Zemlinski’s The Chalk Circle is realized in masterful musical strokes, the late Romanticism and its destruction that surrounded Zemlinsky is fully assimilated into a finished style that floats faultlessly from the grotesque to the sublime, through cruelty and hopelessness to generosity and redemption. The.exotic tones of the ancient Orient and the new American world plus extended tracts in the actual spoken language finished the sophisticated soundscape of this tumultuous German political era. It was a unique music that mesmerized the opening night audience.

Director Richard Brunel found this sound world in ephemeral white images that merely suggested architecture. He dressed his actors in colors and periods that spoke to and of the wealth, power and corruption of the early twentieth century and to our current moment and to these early moments of the Chinese twenty-first century as well. He dissolved morality play abstractions into very specific and intense human scenes incorporating a large number of silent actors and even a live horse. The horse was white of course, and as the white snowflakes of the full stage snowstorm it too purified the heroine Haitang in her impossible plight.

5-LeCercleDeCraie3-®JeanlouisFernandez024.pngMa’s number one wife Yu-Pei overhears Haitong’s reunion with her brother Ling and hatches her plot to frame Haitang for infidelity.

The story is simple. A maiden sold into sex slavery is saved first by a villain she then purifies by giving him an heir. Accused of killing this husband by his number one wife she is again saved, now by the emperor of China himself who discerns her purity when she refuses to inflict violence on her child by wrenching it from a circle drawn by chalk. Among the splendidly staged scenes was her initial house of joy encounter with the young noble who later became emperor. It made startling effect indeed as circles of white light moved and bounced in pleasure and innocence.

Director Brunel knows however that such purity and innocence is doomed. He is not duped by the happy morality of the Chinese play. Brunel’s heroine we learn in the split second before final blackout has only imagined this happy ending. This extended delirious love duet with the emperor was but a flash in the moments before she is executed by the forces of an unjust world.

It was a production of purely human dimension executed in exquisite theatrical taste.

The cast, primarily Germanic language singers, was perfection, physically and vocally finding the depths of purity and depravity in the humanity of the characters of this ancient morality play. Conductor Lothar Koenigs created a vibrant presence for Zemlinsky’s score.

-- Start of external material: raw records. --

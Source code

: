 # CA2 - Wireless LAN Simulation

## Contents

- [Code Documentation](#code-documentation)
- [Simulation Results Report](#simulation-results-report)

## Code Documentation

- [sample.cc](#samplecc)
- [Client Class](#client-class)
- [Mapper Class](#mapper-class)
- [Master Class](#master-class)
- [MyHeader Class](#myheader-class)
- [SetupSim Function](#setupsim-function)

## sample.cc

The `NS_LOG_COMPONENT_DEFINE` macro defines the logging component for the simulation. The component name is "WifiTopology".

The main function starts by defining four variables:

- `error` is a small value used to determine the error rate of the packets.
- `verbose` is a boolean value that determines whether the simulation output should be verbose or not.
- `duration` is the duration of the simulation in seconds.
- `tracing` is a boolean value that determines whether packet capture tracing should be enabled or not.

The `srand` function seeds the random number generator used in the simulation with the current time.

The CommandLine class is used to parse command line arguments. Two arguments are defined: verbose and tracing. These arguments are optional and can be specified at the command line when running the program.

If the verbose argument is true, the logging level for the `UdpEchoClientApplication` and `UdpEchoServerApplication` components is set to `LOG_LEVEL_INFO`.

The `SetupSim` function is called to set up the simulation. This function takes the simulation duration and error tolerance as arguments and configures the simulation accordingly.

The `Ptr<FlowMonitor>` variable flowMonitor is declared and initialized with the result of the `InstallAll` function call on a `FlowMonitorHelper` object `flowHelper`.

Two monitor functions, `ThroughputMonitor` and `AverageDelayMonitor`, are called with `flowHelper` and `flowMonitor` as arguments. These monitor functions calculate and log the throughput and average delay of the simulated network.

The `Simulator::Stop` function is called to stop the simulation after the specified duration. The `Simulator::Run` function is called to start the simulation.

10-LeCercleDeCraie3-®JeanlouisFernandez062.pngHaitang (in red) refuses to subject her child to the violence of a physical struggle. The emperor in light tan coat looks on.

Soprano Ilse Eerens beautifully exploited every nuance of emotion felt by Haitang, convincingly traversing Zemlinsky’s quick shifts through fear, resolve, tenderness and ecstasy. Her first love, Prince Pao, the young noble later emperor sung by Stephan Rügamer, was of stentorian tone, her brother Tschang-Ling, sung by baritone Lauri Vasar was, as Haitang, a voice of sweetness and human understanding. Haitang’s husband Ma, a tax collector, sung by bass Martin Winkler was rough and raspy. His divorce lawyer Tchao, sung by baritone Zachary Altman matched the menacing warmth of his lover mezzo soprano Nicola Beller Carbone who as Ma’s number one wife was the opera’s villain. As the judge, Tchou-Tchou, at the murder trail character tenor Stefan Kurt gave terrifying presence to the corruption of power as character singer Paul Kaufman created the shocking depravity of German cabaret as the Chinese house of joy.

The French production team was metteur en scène Richard Brunel; set designer Anouk Dell’Aiera; costumer Benjamin Moreau; lighting designer Christian Pinaud and video by Fabienne Gras.